Distance matters for improving performance estimation under covariate shift

Mélanie Roschewitz & Ben Glocker.
Accepted at ICCV - Workshop on Uncertainty Quantification for Computer Vision 2023.

If you like this repository, please consider citing our work

@inproceedings{roschewitz2023distance,
  title={Distance Matters For Improving Performance Estimation Under Covariate Shift},
  author={Roschewitz, M{\'e}lanie and Glocker, Ben},
  booktitle={Proceedings of the IEEE/CVF International Conference on Computer Vision Workshops},
  pages={4549--4559},
  year={2023}
}

Abstract Performance estimation under covariate shift is a crucial component of safe AI model deployment, especially for sensitive use-cases. Recently, several solutions were proposed to tackle this problem, most leveraging model predictions or softmax confidence to derive accuracy estimates. However, under dataset shifts confidence scores may become ill-calibrated if samples are too far from the training distribution. In this work, we show that taking into account distances of test samples to their expected training distribution can significantly improve performance estimation under covariate shift. Precisely, we introduce a "distance-check" to flag samples that lie too far from the expected distribution, to avoid relying on their untrustworthy model outputs in the accuracy estimation step. We demonstrate the effectiveness of this method on 13 image classification tasks, across a wide-range of natural and synthetic distribution shifts and hundreds of models.

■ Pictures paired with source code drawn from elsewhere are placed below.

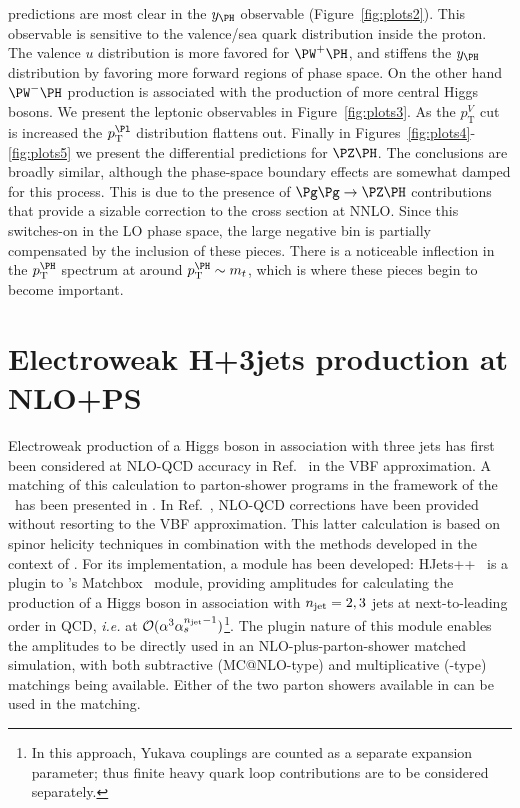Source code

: predictions are most clear in the $y_{\PH}$ observable (Figure~\ref{fig:plots2}). This observable is sensitive to the
valence/sea quark distribution inside the proton. The valence $u$ distribution is more favored for $\PW^+\PH$, and
stiffens the $y_{\PH}$ distribution by favoring more forward regions of phase space. On the other hand $\PW^-\PH$
production is associated with the production of more central Higgs bosons.  We present the leptonic observables
in Figure~\ref{fig:plots3}. As the $p_{\mathrm{T}}^V$ cut is increased the $p_{\mathrm{T}}^{\Pl}$ distribution flattens out.  Finally
in Figures~\ref{fig:plots4}-\ref{fig:plots5} we present the differential predictions for $\PZ\PH$. The conclusions
are broadly similar, although the phase-space boundary effects are somewhat damped for this process.
This is due to the presence of $\Pg\Pg\rightarrow \PZ\PH$ contributions that provide a sizable correction to the cross
section at NNLO. Since this switches-on in the LO phase space, the large negative bin is partially compensated
by the inclusion of these pieces. There is a noticeable inflection in the $p_{\mathrm{T}}^{\PH}$ spectrum at around
$p_{\mathrm{T}}^{\PH} \sim m_t$, which is where these pieces begin to become important.

\clearpage

\section{Electroweak H+3jets production at NLO+PS}
%
Electroweak production of a Higgs boson in association with three jets has first been considered at NLO-QCD accuracy in Ref.~\cite{Figy:2007kv} in the VBF approximation. A matching of this calculation to parton-shower programs in the framework of the \POWHEGBOX\ has been presented in \cite{Jager:2014vna}.  In Ref.~\cite{Campanario:2013fsa}, NLO-QCD corrections have been provided without resorting to the VBF approximation. 
%
This latter calculation is based on spinor helicity techniques in
combination with the methods developed in the context of
\cite{Campanario:2011cs}. For its implementation, a module has been developed: 
\textsf{HJets++}~\cite{HJets:URL} is a plugin to 's
\textsf{Matchbox}~\cite{Bellm:2015jjp,Platzer:2011bc} module, providing
amplitudes for calculating the production of a Higgs boson in
association with $n_{{\rm jet}}=2,3$ jets at next-to-leading order in QCD,
{\it i.e.} at ${\cal O}(\alpha^3 \alpha_s^{n_{{\rm jet}}-1})$\footnote{In this approach, Yukava couplings are counted as a separate expansion parameter; thus finite heavy  quark loop contributions are to be considered separately.}. 
%
The plugin nature of this module enables the amplitudes to be
directly used in an NLO-plus-parton-shower matched simulation, with both
subtractive (MC@NLO-type) and multiplicative (\POWHEG{}-type) matchings being
available. Either of the two parton showers available in   can be used in
the matching. 

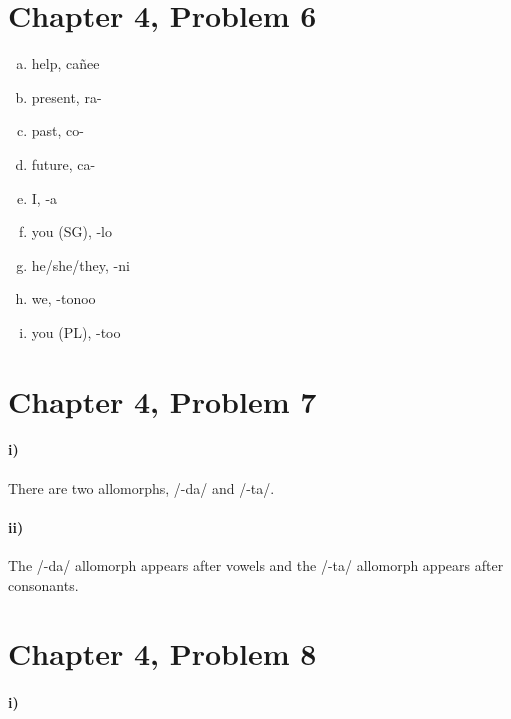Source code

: \documentclass[12pt]{article}
\begin{document}
\section*{Chapter 4, Problem 6}

\begin{multicols}{2}
    \begin{enumerate}[a)]
        \item help, ca\~nee
        \item present, ra-
        \item past, co-
        \item future, ca-
        \item I, -a
        \item you (SG), -lo
        \item he/she/they, -ni
        \item we, -tonoo
        \item you (PL), -too
    \end{enumerate}
\end{multicols}

\section*{Chapter 4, Problem 7}

\paragraph{i)}

There are two allomorphs, /-da/ and /-ta/.

\paragraph{ii)}

The /-da/ allomorph appears after vowels and the /-ta/ allomorph appears after consonants.

\section*{Chapter 4, Problem 8}

\paragraph{i)}
\end{document}
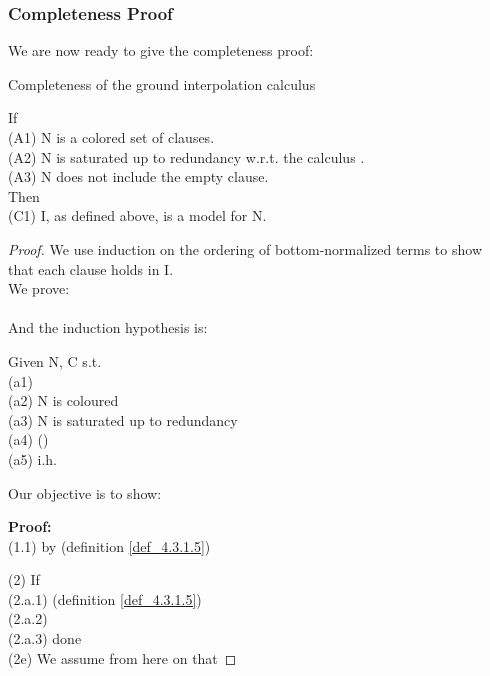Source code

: \noindent
\subsubsection*{Completeness Proof}
We are now ready to give the completeness proof:

\begin{theorem}{Completeness of the ground interpolation calculus}


\noindent
If\\
(A1) N is a colored set of clauses.\\
(A2) N is saturated up to redundancy w.r.t. the calculus .\\
(A3) N does not include the empty clause.\\
Then\\
(C1) I, as defined above, is a model for N.
	

\begin{proof}
	We use induction on the ordering of bottom-normalized terms to show that each clause holds in I.\\ 
	We prove:\\
	\\
	And the induction hypothesis is:\\
	
\bigskip
	
	\noindent
	Given N, C s.t.\\
	(a1) \\
	(a2) N is coloured\\
	(a3) N is saturated up to redundancy\\
	(a4)  ()\\
	(a5) i.h. 
	
	\noindent
	Our objective is to show:\\
	
	\bigskip
	
	\noindent
	\textbf{Proof:}\\
	(1.1)  by (definition \ref{def_4.3.1.5})

	\bigskip

	\noindent
	(2) If \\
	\indent (2.a.1)  (definition \ref{def_4.3.1.5})\\
	\indent (2.a.2) \\
	\indent (2.a.3) done\\
	(2e) We assume from here on that 
	

\end{proof}
\end{theorem}

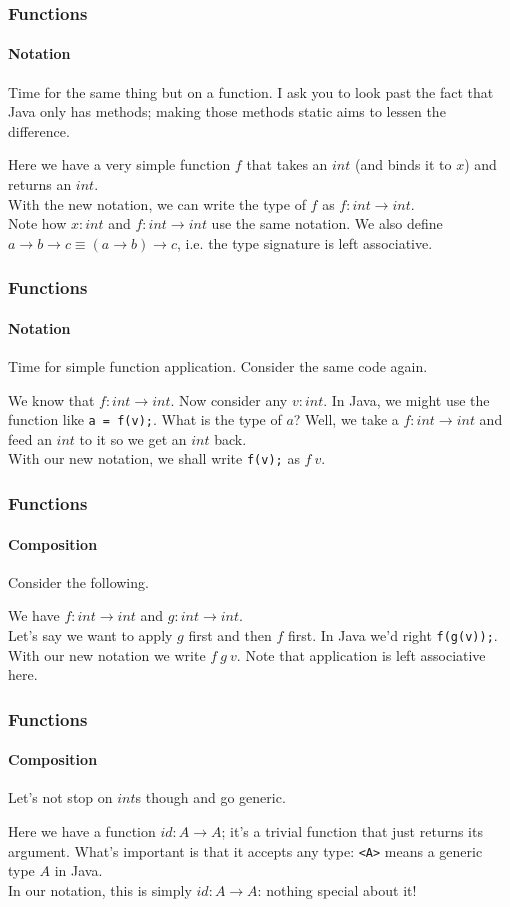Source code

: \documentclass{beamer}
\begin{document}
\begin{frame}
  \frametitle{Functions}
  \framesubtitle{Notation}
  Time for the same thing but on a function. I ask you to look past
  the fact that Java only has methods; making those methods static
  aims to lessen the difference.
  \pause
  
  \pause
  Here we have a very simple function $f$ that takes an $int$ (and binds it to
  $x$) and returns an $int$.\\
  \pause
  With the new notation, we can write the type of $f$ as $f:int
  \rightarrow int$.\\
  \pause
  Note how $x:int$ and $f:int \rightarrow int$ use the same notation.
  \pause
  We also define $a \rightarrow b \rightarrow c \equiv (a
  \rightarrow b) \rightarrow c$, i.e. the type signature is left associative.
\end{frame}
\begin{frame}
  \frametitle{Functions}
  \framesubtitle{Notation}
  Time for simple function application. Consider the same code again.
  \pause
  
  \pause
  We know that $f:int \rightarrow int$. Now consider any $v:int$. In
  Java, we might use the function like \lstinline|a = f(v);|. What is
  the type of $a$? Well, we take a $f:int \rightarrow int$ and feed an
  $int$ to it so we get an $int$ back.\\
  \pause
  With our new notation, we shall write \lstinline|f(v);| as $f\:v$.\\

\end{frame}
\begin{frame}
  \frametitle{Functions}
  \framesubtitle{Composition}
  Consider the following.
  
  \pause
  We have $f:int \rightarrow int$ and $g:int \rightarrow int$.\\
  Let's say we want to apply $g$ first and then $f$ first. In Java
  we'd right \lstinline|f(g(v));|. With our new notation we write
  $f\:g\:v$. Note that application is left associative here.\\
\end{frame}
\begin{frame}
  \frametitle{Functions}
  \framesubtitle{Composition}
  Let's not stop on $int$s though and go generic.
  
  \pause
  Here we have a function $id:A \rightarrow A$; it's a trivial
  function that just returns its argument. What's important is that
  it accepts any type: \lstinline|<A>| means a generic type $A$ in
  Java.\\
  \pause
  In our notation, this is simply $id:A \rightarrow A$: nothing
  special about it!
\end{frame}
\end{document}
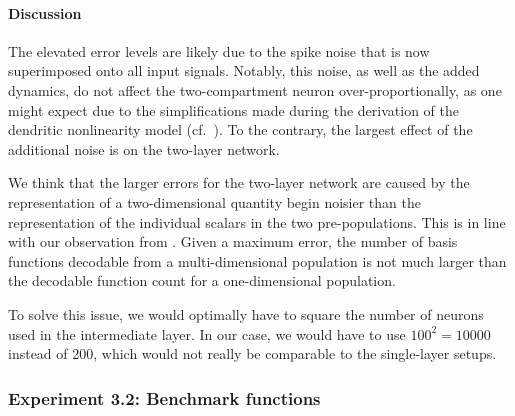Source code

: \paragraph{Discussion}

The elevated error levels are likely due to the spike noise that is now superimposed onto all input signals.
Notably, this noise, as well as the added dynamics, do not affect the two-compartment neuron over-proportionally, as one might expect due to the simplifications made during the derivation of the dendritic nonlinearity model (cf.~).
To the contrary, the largest effect of the additional noise is on the two-layer network.

We think that the larger errors for the two-layer network are caused by the representation of a two-dimensional quantity begin noisier than the representation of the individual scalars in the two pre-populations.
This is in line with our observation from .
Given a maximum error, the number of basis functions decodable from a multi-dimensional population is not much larger than the decodable function count for a one-dimensional population.

To solve this issue, we would optimally have to square the number of neurons used in the intermediate layer.
In our case, we would have to use $100^2 = \num{10000}$ instead of \num{200}, which would not really be comparable to the single-layer setups.

\subsubsection{Experiment 3.2: Benchmark functions}

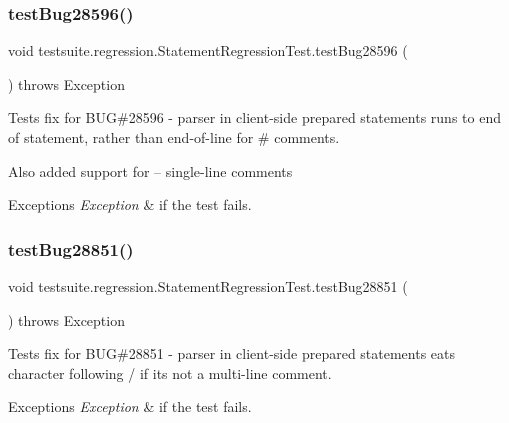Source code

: \subsubsection{\texorpdfstring{test\+Bug28596()}{testBug28596()}}
{\footnotesize\ttfamily void testsuite.\+regression.\+Statement\+Regression\+Test.\+test\+Bug28596 (\begin{DoxyParamCaption}{ }\end{DoxyParamCaption}) throws Exception}

Tests fix for B\+UG\#28596 -\/ parser in client-\/side prepared statements runs to end of statement, rather than end-\/of-\/line for \textquotesingle{}\#\textquotesingle{} comments.

Also added support for \textquotesingle{}--\textquotesingle{} single-\/line comments


\begin{DoxyExceptions}{Exceptions}
{\em Exception} & if the test fails. \\
\hline
\end{DoxyExceptions}
\mbox{\label{classtestsuite_1_1regression_1_1_statement_regression_test_a466a50de4804c830422e6b7e6a9c9653}} 
\subsubsection{\texorpdfstring{test\+Bug28851()}{testBug28851()}}
{\footnotesize\ttfamily void testsuite.\+regression.\+Statement\+Regression\+Test.\+test\+Bug28851 (\begin{DoxyParamCaption}{ }\end{DoxyParamCaption}) throws Exception}

Tests fix for B\+UG\#28851 -\/ parser in client-\/side prepared statements eats character following \textquotesingle{}/\textquotesingle{} if it\textquotesingle{}s not a multi-\/line comment.


\begin{DoxyExceptions}{Exceptions}
{\em Exception} & if the test fails. \\
\hline
\end{DoxyExceptions}
\mbox{\label{classtestsuite_1_1regression_1_1_statement_regression_test_a7cb27931fda37ceec6733fcd0e95ced5}} 
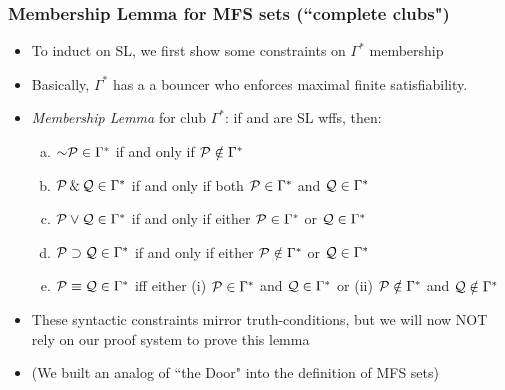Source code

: \begin{frame}
\frametitle{Membership Lemma for MFS sets (``complete clubs")}

\begin{itemize}[<+->]

\item To induct on SL, we first show some constraints on $\Gamma^{\ast}$ membership

\item Basically, $\Gamma^{\ast}$ has a a bouncer who enforces maximal finite satisfiability. 

\item \emph{Membership Lemma} for club $\Gamma^{\ast}$: if  and  are SL wffs, then:

\begin{enumerate}[a.)]

\item $\enot \metav{P} \in \Gamma^{\ast}$ if and only if $\mathcal{P} \notin \Gamma^{\ast}$

\item $\mathcal{P} \,\&\, \mathcal{Q} \in \Gamma^{\ast}$ if and only if both $\mathcal{P}\in \Gamma^{\ast}$ and $\mathcal{Q}\in \Gamma^{\ast}$

\item $\mathcal{P} \vee \mathcal{Q} \in \Gamma^{\ast}$ if and only if either $\mathcal{P}\in \Gamma^{\ast}$ or $\mathcal{Q}\in \Gamma^{\ast}$

\item $\mathcal{P} \supset \mathcal{Q} \in \Gamma^{\ast}$ if and only if either $\mathcal{P}\notin \Gamma^{\ast}$ or $\mathcal{Q}\in \Gamma^{\ast}$

\item $\mathcal{P} \equiv \mathcal{Q} \in \Gamma^{\ast}$ iff either (i) $\mathcal{P}\in \Gamma^{\ast}$ and $\mathcal{Q}\in \Gamma^{\ast}$ or (ii) $\mathcal{P}\notin \Gamma^{\ast}$ and $\mathcal{Q}\notin \Gamma^{\ast}$

\end{enumerate}

\item These syntactic constraints mirror truth-conditions, but we will now NOT rely on our proof system to prove this lemma 

\item (We built an analog of ``the Door" into the definition of MFS sets)

\end{itemize}
\end{frame}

This repository contains all the necessary code to reproduce our model evaluation, training and plots. Paper can be found here.

Overview

The repository is divided into the following sub-folders:

• evaluation contains the most important part of this codebase, defining all necessary tools for accuracy estimation. In particular:

  • evaluation_confidence_based.py main entry point for running our experiments and reproduce the results in Table 1 (see example below).
  • plotting_notebook.ipynb contains all plotting code and evaluation code to fill in the results tables.
  • evaluation_gde_based.py to reproduce the GDE versus GDE-DistCS experiments.
  • distance_checker.py main file building our proposed distance checker.
  • confidence_estimates.py main file defining ATC, DoC baselines including code for temperature scaling (both global and class-wise).
  • inference_utils.py all functions necessary to gather model outputs
  • tsne_analysis.ipynb to reproduce our TSNE plot (Fig. 2)
  • In the ablation_studies folder, you will find the script to run our ablations on K-NN hyperparameters and threshold choices.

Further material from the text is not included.